--- Given records Enclosed Below ---

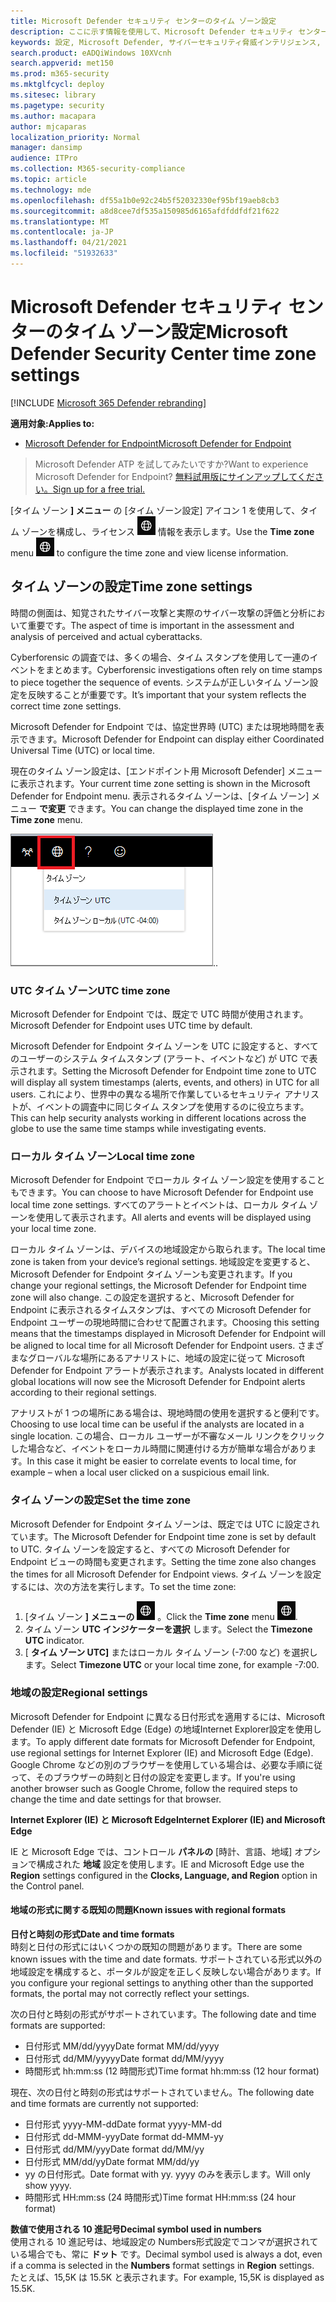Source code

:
 ```yaml
---
title: Microsoft Defender セキュリティ センターのタイム ゾーン設定
description: ここに示す情報を使用して、Microsoft Defender セキュリティ センターのタイム ゾーン設定を構成し、ライセンス情報を表示します。
keywords: 設定, Microsoft Defender, サイバーセキュリティ脅威インテリジェンス, エンドポイント用 Microsoft Defender, タイム ゾーン, utc, 現地時間, ライセンス
search.product: eADQiWindows 10XVcnh
search.appverid: met150
ms.prod: m365-security
ms.mktglfcycl: deploy
ms.sitesec: library
ms.pagetype: security
ms.author: macapara
author: mjcaparas
localization_priority: Normal
manager: dansimp
audience: ITPro
ms.collection: M365-security-compliance
ms.topic: article
ms.technology: mde
ms.openlocfilehash: df55a1b0e92c24b5f52032330ef95bf19aeb8cb3
ms.sourcegitcommit: a8d8cee7df535a150985d6165afdfddfdf21f622
ms.translationtype: MT
ms.contentlocale: ja-JP
ms.lasthandoff: 04/21/2021
ms.locfileid: "51932633"
---
```

# <a name="microsoft-defender-security-center-time-zone-settings"></a><span data-ttu-id="9c1a3-104">Microsoft Defender セキュリティ センターのタイム ゾーン設定</span><span class="sxs-lookup"><span data-stu-id="9c1a3-104">Microsoft Defender Security Center time zone settings</span></span>

[!INCLUDE [Microsoft 365 Defender rebranding](../../includes/microsoft-defender.md)]

<span data-ttu-id="9c1a3-105">**適用対象:**</span><span class="sxs-lookup"><span data-stu-id="9c1a3-105">**Applies to:**</span></span>
- [<span data-ttu-id="9c1a3-106">Microsoft Defender for Endpoint</span><span class="sxs-lookup"><span data-stu-id="9c1a3-106">Microsoft Defender for Endpoint</span></span>](https://go.microsoft.com/fwlink/p/?linkid=2154037)


><span data-ttu-id="9c1a3-107">Microsoft Defender ATP を試してみたいですか?</span><span class="sxs-lookup"><span data-stu-id="9c1a3-107">Want to experience Microsoft Defender for Endpoint?</span></span> [<span data-ttu-id="9c1a3-108">無料試用版にサインアップしてください。</span><span class="sxs-lookup"><span data-stu-id="9c1a3-108">Sign up for a free trial.</span></span>](https://www.microsoft.com/microsoft-365/windows/microsoft-defender-atp?ocid=docs-wdatp-settings-abovefoldlink)

<span data-ttu-id="9c1a3-109">[タイム ゾーン **] メニュー** の [タイム ゾーン設定] アイコン 1 を使用して、タイム ゾーンを構成し、ライセンス ![ ](images/atp-time-zone.png) 情報を表示します。</span><span class="sxs-lookup"><span data-stu-id="9c1a3-109">Use the **Time zone** menu ![Time zone settings icon1](images/atp-time-zone.png) to configure the time zone and view license information.</span></span>

## <a name="time-zone-settings"></a><span data-ttu-id="9c1a3-110">タイム ゾーンの設定</span><span class="sxs-lookup"><span data-stu-id="9c1a3-110">Time zone settings</span></span>
<span data-ttu-id="9c1a3-111">時間の側面は、知覚されたサイバー攻撃と実際のサイバー攻撃の評価と分析において重要です。</span><span class="sxs-lookup"><span data-stu-id="9c1a3-111">The aspect of time is important in the assessment and analysis of perceived and actual cyberattacks.</span></span>

<span data-ttu-id="9c1a3-112">Cyberforensic の調査では、多くの場合、タイム スタンプを使用して一連のイベントをまとめます。</span><span class="sxs-lookup"><span data-stu-id="9c1a3-112">Cyberforensic investigations often rely on time stamps to piece together the sequence of events.</span></span> <span data-ttu-id="9c1a3-113">システムが正しいタイム ゾーン設定を反映することが重要です。</span><span class="sxs-lookup"><span data-stu-id="9c1a3-113">It’s important that your system reflects the correct time zone settings.</span></span>

<span data-ttu-id="9c1a3-114">Microsoft Defender for Endpoint では、協定世界時 (UTC) または現地時間を表示できます。</span><span class="sxs-lookup"><span data-stu-id="9c1a3-114">Microsoft Defender for Endpoint can display either Coordinated Universal Time (UTC) or local time.</span></span>

<span data-ttu-id="9c1a3-115">現在のタイム ゾーン設定は、[エンドポイント用 Microsoft Defender] メニューに表示されます。</span><span class="sxs-lookup"><span data-stu-id="9c1a3-115">Your current time zone setting is shown in the Microsoft Defender for Endpoint menu.</span></span> <span data-ttu-id="9c1a3-116">表示されるタイム ゾーンは、[タイム ゾーン] メニュー **で変更** できます。</span><span class="sxs-lookup"><span data-stu-id="9c1a3-116">You can change the displayed time zone in the **Time zone** menu.</span></span>

![タイム ゾーン設定アイコン2](images/atp-time-zone-menu.png)<span data-ttu-id="9c1a3-118">.</span><span class="sxs-lookup"><span data-stu-id="9c1a3-118">.</span></span>

### <a name="utc-time-zone"></a><span data-ttu-id="9c1a3-119">UTC タイム ゾーン</span><span class="sxs-lookup"><span data-stu-id="9c1a3-119">UTC time zone</span></span>
<span data-ttu-id="9c1a3-120">Microsoft Defender for Endpoint では、既定で UTC 時間が使用されます。</span><span class="sxs-lookup"><span data-stu-id="9c1a3-120">Microsoft Defender for Endpoint uses UTC time by default.</span></span>

<span data-ttu-id="9c1a3-121">Microsoft Defender for Endpoint タイム ゾーンを UTC に設定すると、すべてのユーザーのシステム タイムスタンプ (アラート、イベントなど) が UTC で表示されます。</span><span class="sxs-lookup"><span data-stu-id="9c1a3-121">Setting the Microsoft Defender for Endpoint time zone to UTC will display all system timestamps (alerts, events, and others) in UTC for all users.</span></span> <span data-ttu-id="9c1a3-122">これにより、世界中の異なる場所で作業しているセキュリティ アナリストが、イベントの調査中に同じタイム スタンプを使用するのに役立ちます。</span><span class="sxs-lookup"><span data-stu-id="9c1a3-122">This can help security analysts working in different locations across the globe to use the same time stamps while investigating events.</span></span>

### <a name="local-time-zone"></a><span data-ttu-id="9c1a3-123">ローカル タイム ゾーン</span><span class="sxs-lookup"><span data-stu-id="9c1a3-123">Local time zone</span></span>
<span data-ttu-id="9c1a3-124">Microsoft Defender for Endpoint でローカル タイム ゾーン設定を使用することもできます。</span><span class="sxs-lookup"><span data-stu-id="9c1a3-124">You can choose to have Microsoft Defender for Endpoint use local time zone settings.</span></span> <span data-ttu-id="9c1a3-125">すべてのアラートとイベントは、ローカル タイム ゾーンを使用して表示されます。</span><span class="sxs-lookup"><span data-stu-id="9c1a3-125">All alerts and events will be displayed using your local time zone.</span></span>

<span data-ttu-id="9c1a3-126">ローカル タイム ゾーンは、デバイスの地域設定から取られます。</span><span class="sxs-lookup"><span data-stu-id="9c1a3-126">The local time zone is taken from your device’s regional settings.</span></span> <span data-ttu-id="9c1a3-127">地域設定を変更すると、Microsoft Defender for Endpoint タイム ゾーンも変更されます。</span><span class="sxs-lookup"><span data-stu-id="9c1a3-127">If you change your regional settings, the Microsoft Defender for Endpoint time zone will also change.</span></span> <span data-ttu-id="9c1a3-128">この設定を選択すると、Microsoft Defender for Endpoint に表示されるタイムスタンプは、すべての Microsoft Defender for Endpoint ユーザーの現地時間に合わせて配置されます。</span><span class="sxs-lookup"><span data-stu-id="9c1a3-128">Choosing this setting means that the timestamps displayed in Microsoft Defender for Endpoint will be aligned to local time for all Microsoft Defender for Endpoint users.</span></span> <span data-ttu-id="9c1a3-129">さまざまなグローバルな場所にあるアナリストに、地域の設定に従って Microsoft Defender for Endpoint アラートが表示されます。</span><span class="sxs-lookup"><span data-stu-id="9c1a3-129">Analysts located in different global locations will now see the Microsoft Defender for Endpoint alerts according to their regional settings.</span></span>

<span data-ttu-id="9c1a3-130">アナリストが 1 つの場所にある場合は、現地時間の使用を選択すると便利です。</span><span class="sxs-lookup"><span data-stu-id="9c1a3-130">Choosing to use local time can be useful if the analysts are located in a single location.</span></span> <span data-ttu-id="9c1a3-131">この場合、ローカル ユーザーが不審なメール リンクをクリックした場合など、イベントをローカル時間に関連付ける方が簡単な場合があります。</span><span class="sxs-lookup"><span data-stu-id="9c1a3-131">In this case it might be easier to correlate events to local time, for example – when a local user clicked on a suspicious email link.</span></span>

### <a name="set-the-time-zone"></a><span data-ttu-id="9c1a3-132">タイム ゾーンの設定</span><span class="sxs-lookup"><span data-stu-id="9c1a3-132">Set the time zone</span></span>
<span data-ttu-id="9c1a3-133">Microsoft Defender for Endpoint タイム ゾーンは、既定では UTC に設定されています。</span><span class="sxs-lookup"><span data-stu-id="9c1a3-133">The Microsoft Defender for Endpoint time zone is set by default to UTC.</span></span>
<span data-ttu-id="9c1a3-134">タイム ゾーンを設定すると、すべての Microsoft Defender for Endpoint ビューの時間も変更されます。</span><span class="sxs-lookup"><span data-stu-id="9c1a3-134">Setting the time zone also changes the times for all Microsoft Defender for Endpoint views.</span></span>
<span data-ttu-id="9c1a3-135">タイム ゾーンを設定するには、次の方法を実行します。</span><span class="sxs-lookup"><span data-stu-id="9c1a3-135">To set the time zone:</span></span>

1. <span data-ttu-id="9c1a3-136">[タイム ゾーン **] メニューの** ![ [タイム ゾーン設定] アイコン 3 をクリックします ](images/atp-time-zone.png) 。</span><span class="sxs-lookup"><span data-stu-id="9c1a3-136">Click the **Time zone** menu ![Time zone settings icon3](images/atp-time-zone.png).</span></span>
2. <span data-ttu-id="9c1a3-137">タイム ゾーン **UTC インジケーターを選択** します。</span><span class="sxs-lookup"><span data-stu-id="9c1a3-137">Select the **Timezone UTC** indicator.</span></span>
3. <span data-ttu-id="9c1a3-138">[ **タイム ゾーン UTC]** またはローカル タイム ゾーン (-7:00 など) を選択します。</span><span class="sxs-lookup"><span data-stu-id="9c1a3-138">Select **Timezone UTC** or your local time zone, for example -7:00.</span></span>

### <a name="regional-settings"></a><span data-ttu-id="9c1a3-139">地域の設定</span><span class="sxs-lookup"><span data-stu-id="9c1a3-139">Regional settings</span></span>
<span data-ttu-id="9c1a3-140">Microsoft Defender for Endpoint に異なる日付形式を適用するには、Microsoft Defender (IE) と Microsoft Edge (Edge) の地域Internet Explorer設定を使用します。</span><span class="sxs-lookup"><span data-stu-id="9c1a3-140">To apply different date formats for Microsoft Defender for Endpoint, use regional settings for Internet Explorer (IE) and Microsoft Edge (Edge).</span></span> <span data-ttu-id="9c1a3-141">Google Chrome などの別のブラウザーを使用している場合は、必要な手順に従って、そのブラウザーの時刻と日付の設定を変更します。</span><span class="sxs-lookup"><span data-stu-id="9c1a3-141">If you're using another browser such as Google Chrome, follow the required steps to change the time and date settings for that browser.</span></span> 


<span data-ttu-id="9c1a3-142">**Internet Explorer (IE) と Microsoft Edge**</span><span class="sxs-lookup"><span data-stu-id="9c1a3-142">**Internet Explorer (IE) and Microsoft Edge**</span></span>

<span data-ttu-id="9c1a3-143">IE と Microsoft Edge では、コントロール **パネルの** [時計、言語、地域] オプションで構成された **地域** 設定を使用します。</span><span class="sxs-lookup"><span data-stu-id="9c1a3-143">IE and Microsoft Edge use the **Region** settings configured in the **Clocks, Language, and Region** option in the Control panel.</span></span> 


#### <a name="known-issues-with-regional-formats"></a><span data-ttu-id="9c1a3-144">地域の形式に関する既知の問題</span><span class="sxs-lookup"><span data-stu-id="9c1a3-144">Known issues with regional formats</span></span>

<span data-ttu-id="9c1a3-145">**日付と時刻の形式**</span><span class="sxs-lookup"><span data-stu-id="9c1a3-145">**Date and time formats**</span></span><br>
<span data-ttu-id="9c1a3-146">時刻と日付の形式にはいくつかの既知の問題があります。</span><span class="sxs-lookup"><span data-stu-id="9c1a3-146">There are some known issues with the time and date formats.</span></span> <span data-ttu-id="9c1a3-147">サポートされている形式以外の地域設定を構成すると、ポータルが設定を正しく反映しない場合があります。</span><span class="sxs-lookup"><span data-stu-id="9c1a3-147">If you configure your regional settings to anything other than the supported formats, the portal may not correctly reflect your settings.</span></span>

<span data-ttu-id="9c1a3-148">次の日付と時刻の形式がサポートされています。</span><span class="sxs-lookup"><span data-stu-id="9c1a3-148">The following date and time formats are supported:</span></span>
- <span data-ttu-id="9c1a3-149">日付形式 MM/dd/yyyy</span><span class="sxs-lookup"><span data-stu-id="9c1a3-149">Date format MM/dd/yyyy</span></span>
- <span data-ttu-id="9c1a3-150">日付形式 dd/MM/yyyyy</span><span class="sxs-lookup"><span data-stu-id="9c1a3-150">Date format dd/MM/yyyy</span></span>
- <span data-ttu-id="9c1a3-151">時間形式 hh:mm:ss (12 時間形式)</span><span class="sxs-lookup"><span data-stu-id="9c1a3-151">Time format hh:mm:ss (12 hour format)</span></span>

<span data-ttu-id="9c1a3-152">現在、次の日付と時刻の形式はサポートされていません。</span><span class="sxs-lookup"><span data-stu-id="9c1a3-152">The following date and time formats are currently not supported:</span></span>
- <span data-ttu-id="9c1a3-153">日付形式 yyyy-MM-dd</span><span class="sxs-lookup"><span data-stu-id="9c1a3-153">Date format yyyy-MM-dd</span></span>
- <span data-ttu-id="9c1a3-154">日付形式 dd-MMM-yyy</span><span class="sxs-lookup"><span data-stu-id="9c1a3-154">Date format dd-MMM-yy</span></span>
- <span data-ttu-id="9c1a3-155">日付形式 dd/MM/yyy</span><span class="sxs-lookup"><span data-stu-id="9c1a3-155">Date format dd/MM/yy</span></span>
- <span data-ttu-id="9c1a3-156">日付形式 MM/dd/yy</span><span class="sxs-lookup"><span data-stu-id="9c1a3-156">Date format MM/dd/yy</span></span>
- <span data-ttu-id="9c1a3-157">yy の日付形式。</span><span class="sxs-lookup"><span data-stu-id="9c1a3-157">Date format with yy.</span></span> <span data-ttu-id="9c1a3-158">yyyy のみを表示します。</span><span class="sxs-lookup"><span data-stu-id="9c1a3-158">Will only show yyyy.</span></span>
- <span data-ttu-id="9c1a3-159">時間形式 HH:mm:ss (24 時間形式)</span><span class="sxs-lookup"><span data-stu-id="9c1a3-159">Time format HH:mm:ss (24 hour format)</span></span>

<span data-ttu-id="9c1a3-160">**数値で使用される 10 進記号**</span><span class="sxs-lookup"><span data-stu-id="9c1a3-160">**Decimal symbol used in numbers**</span></span><br>
<span data-ttu-id="9c1a3-161">使用される 10 進記号は、地域設定の Numbers形式設定でコンマが選択されている場合でも、常に **ドット** です。</span><span class="sxs-lookup"><span data-stu-id="9c1a3-161">Decimal symbol used is always a dot, even if a comma is selected in  the **Numbers** format settings in **Region** settings.</span></span> <span data-ttu-id="9c1a3-162">たとえば、15,5K は 15.5K と表示されます。</span><span class="sxs-lookup"><span data-stu-id="9c1a3-162">For example, 15,5K is displayed as 15.5K.</span></span>



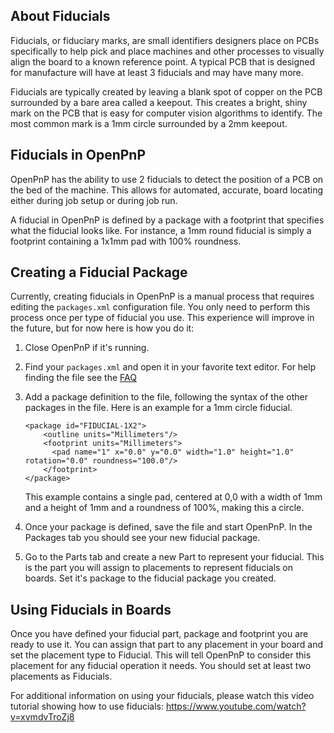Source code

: ## About Fiducials

Fiducials, or fiduciary marks, are small identifiers designers place on PCBs specifically to help pick and place machines and other processes to visually align the board to a known reference point. A typical PCB that is designed for manufacture will have at least 3 fiducials and may have many more.

Fiducials are typically created by leaving a blank spot of copper on the PCB surrounded by a bare area called a keepout. This creates a bright, shiny mark on the PCB that is easy for computer vision algorithms to identify. The most common mark is a 1mm circle surrounded by a 2mm keepout.

## Fiducials in OpenPnP

OpenPnP has the ability to use 2 fiducials to detect the position of a PCB on the bed of the machine. This allows for automated, accurate, board locating either during job setup or during job run.

A fiducial in OpenPnP is defined by a package with a footprint that specifies what the fiducial looks like. For instance, a 1mm round fiducial is simply a footprint containing a 1x1mm pad with 100% roundness.

## Creating a Fiducial Package

Currently, creating fiducials in OpenPnP is a manual process that requires editing the `packages.xml` configuration file. You only need to perform this process once per type of fiducial you use. This experience will improve in the future, but for now here is how you do it:

1. Close OpenPnP if it's running.
2. Find your `packages.xml` and open it in your favorite text editor. For help finding the file see the [FAQ](https://github.com/openpnp/openpnp/wiki/FAQ#where-are-configuration-and-log-files-located)
3. Add a package definition to the file, following the syntax of the other packages in the file. Here is an example for a 1mm circle fiducial.
    ```
    <package id="FIDUCIAL-1X2">
        <outline units="Millimeters"/>
        <footprint units="Millimeters">
          <pad name="1" x="0.0" y="0.0" width="1.0" height="1.0" rotation="0.0" roundness="100.0"/>
        </footprint>
    </package>
    ```
    This example contains a single pad, centered at 0,0 with a width of 1mm and a height of 1mm and a roundness of 100%, making this a circle.

4. Once your package is defined, save the file and start OpenPnP. In the Packages tab you should see your new fiducial package. 
5. Go to the Parts tab and create a new Part to represent your fiducial. This is the part you will assign to placements to represent fiducials on boards. Set it's package to the fiducial package you created.

## Using Fiducials in Boards

Once you have defined your fiducial part, package and footprint you are ready to use it. You can assign that part to any placement in your board and set the placement type to Fiducial. This will tell OpenPnP to consider this placement for any fiducial operation it needs. You should set at least two placements as Fiducials.

For additional information on using your fiducials, please watch this video tutorial showing how to use fiducials: https://www.youtube.com/watch?v=xvmdvTroZj8

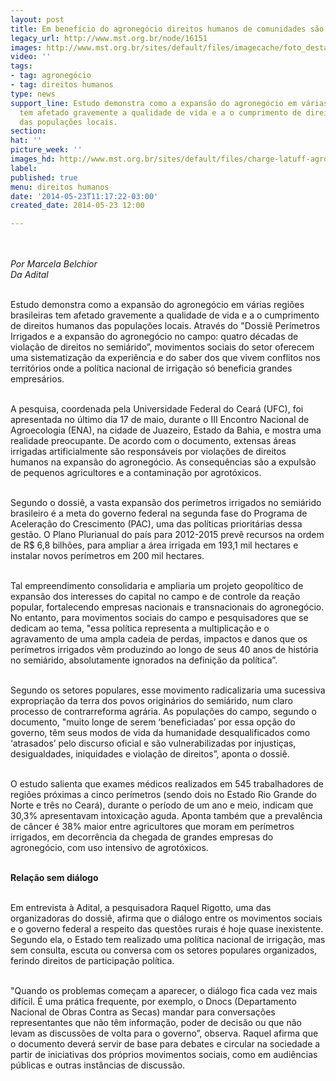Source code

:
 ```yaml
---
layout: post
title: Em benefício do agronegócio direitos humanos de comunidades são violados
legacy_url: http://www.mst.org.br/node/16151
images: http://www.mst.org.br/sites/default/files/imagecache/foto_destaque/charge-latuff-agro_comendo!.jpg
video: ''
tags:
- tag: agronegócio
- tag: direitos humanos
type: news
support_line: Estudo demonstra como a expansão do agronegócio em várias regiões brasileiras
  tem afetado gravemente a qualidade de vida e a o cumprimento de direitos humanos
  das populações locais.
section: 
hat: ''
picture_week: ''
images_hd: http://www.mst.org.br/sites/default/files/charge-latuff-agro_comendo!.jpg
label: 
published: true
menu: direitos humanos
date: '2014-05-23T11:17:22-03:00'
created_date: 2014-05-23 12:00

---
```

<p><br><br><em>Por&nbsp;Marcela Belchior<br>Da Adital</em></p><p><br>Estudo demonstra como a expansão do agronegócio em várias regiões brasileiras tem afetado gravemente a qualidade de vida e a o cumprimento de direitos humanos das populações locais. Através do "Dossiê Perímetros Irrigados e a expansão do agronegócio no campo: quatro décadas de violação de direitos no semiárido”, movimentos sociais do setor oferecem uma sistematização da experiência e do saber dos que vivem conflitos nos territórios onde a política nacional de irrigação só beneficia grandes empresários.</p><p><br>A pesquisa, coordenada pela Universidade Federal do Ceará (UFC), foi apresentada no último dia 17 de maio, durante o III Encontro Nacional de Agroecologia (ENA), na cidade de Juazeiro, Estado da Bahia, e mostra uma realidade preocupante. De acordo com o documento, extensas áreas irrigadas artificialmente são responsáveis por violações de direitos humanos na expansão do agronegócio. As consequências são a expulsão de pequenos agricultores e a contaminação por agrotóxicos.</p><p><br>Segundo o dossiê, a vasta expansão dos perímetros irrigados no semiárido brasileiro é a meta do governo federal na segunda fase do Programa de Aceleração do Crescimento (PAC), uma das políticas prioritárias dessa gestão. O Plano Plurianual do país para 2012-2015 prevê recursos na ordem de R$ 6,8 bilhões, para ampliar a área irrigada em 193,1 mil hectares e instalar novos perímetros em 200 mil hectares.</p><p><br>Tal empreendimento consolidaria e ampliaria um projeto geopolítico de expansão dos interesses do capital no campo e de controle da reação popular, fortalecendo empresas nacionais e transnacionais do agronegócio. No entanto, para movimentos sociais do campo e pesquisadores que se dedicam ao tema, "essa política representa a multiplicação e o agravamento de uma ampla cadeia de perdas, impactos e danos que os perímetros irrigados vêm produzindo ao longo de seus 40 anos de história no semiárido, absolutamente ignorados na definição da política”.</p><p><br>Segundo os setores populares, esse movimento radicalizaria uma sucessiva expropriação da terra dos povos originários do semiárido, num claro processo de contrarreforma agrária. As populações do campo, segundo o documento, "muito longe de serem ‘beneficiadas’ por essa opção do governo, têm seus modos de vida da humanidade desqualificados como ‘atrasados’ pelo discurso oficial e são vulnerabilizadas por injustiças, desigualdades, iniquidades e violação de direitos”, aponta o dossiê.</p><p><br>O estudo salienta que exames médicos realizados em 545 trabalhadores de regiões próximas a cinco perímetros (sendo dois no Estado Rio Grande do Norte e três no Ceará), durante o período de um ano e meio, indicam que 30,3% apresentavam intoxicação aguda. Aponta também que a prevalência de câncer é 38% maior entre agricultores que moram em perímetros irrigados, em decorrência da chegada de grandes empresas do agronegócio, com uso intensivo de agrotóxicos.</p><p><br><strong>Relação sem diálogo</strong></p><p><br>Em entrevista à Adital, a pesquisadora Raquel Rigotto, uma das organizadoras do dossiê, afirma que o diálogo entre os movimentos sociais e o governo federal a respeito das questões rurais é hoje quase inexistente. Segundo ela, o Estado tem realizado uma política nacional de irrigação, mas sem consulta, escuta ou conversa com os setores populares organizados, ferindo direitos de participação política.</p><p><br>"Quando os problemas começam a aparecer, o diálogo fica cada vez mais difícil. É uma prática frequente, por exemplo, o Dnocs (Departamento Nacional de Obras Contra as Secas) mandar para conversações representantes que não têm informação, poder de decisão ou que não levam as discussões de volta para o governo”, observa. Raquel afirma que o documento deverá servir de base para debates e circular na sociedade a partir de iniciativas dos próprios movimentos sociais, como em audiências públicas e outras instâncias de discussão.</p><p>&nbsp;</p>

--- End of Enclosed Given records ---

• Problem to solve:
Please give back exactly the lines of the listing above that run from the one containing "the time zone</span></span>" through the one containing "for example -7:00.</span></span>", and only those.

• Answer space:
### <a name="set-the-time-zone"></a><span data-ttu-id="9c1a3-132">タイム ゾーンの設定</span><span class="sxs-lookup"><span data-stu-id="9c1a3-132">Set the time zone</span></span>
<span data-ttu-id="9c1a3-133">Microsoft Defender for Endpoint タイム ゾーンは、既定では UTC に設定されています。</span><span class="sxs-lookup"><span data-stu-id="9c1a3-133">The Microsoft Defender for Endpoint time zone is set by default to UTC.</span></span>
<span data-ttu-id="9c1a3-134">タイム ゾーンを設定すると、すべての Microsoft Defender for Endpoint ビューの時間も変更されます。</span><span class="sxs-lookup"><span data-stu-id="9c1a3-134">Setting the time zone also changes the times for all Microsoft Defender for Endpoint views.</span></span>
<span data-ttu-id="9c1a3-135">タイム ゾーンを設定するには、次の方法を実行します。</span><span class="sxs-lookup"><span data-stu-id="9c1a3-135">To set the time zone:</span></span>

1. <span data-ttu-id="9c1a3-136">[タイム ゾーン **] メニューの** ![ [タイム ゾーン設定] アイコン 3 をクリックします ](images/atp-time-zone.png) 。</span><span class="sxs-lookup"><span data-stu-id="9c1a3-136">Click the **Time zone** menu ![Time zone settings icon3](images/atp-time-zone.png).</span></span>
2. <span data-ttu-id="9c1a3-137">タイム ゾーン **UTC インジケーターを選択** します。</span><span class="sxs-lookup"><span data-stu-id="9c1a3-137">Select the **Timezone UTC** indicator.</span></span>
3. <span data-ttu-id="9c1a3-138">[ **タイム ゾーン UTC]** またはローカル タイム ゾーン (-7:00 など) を選択します。</span><span class="sxs-lookup"><span data-stu-id="9c1a3-138">Select **Timezone UTC** or your local time zone, for example -7:00.</span></span>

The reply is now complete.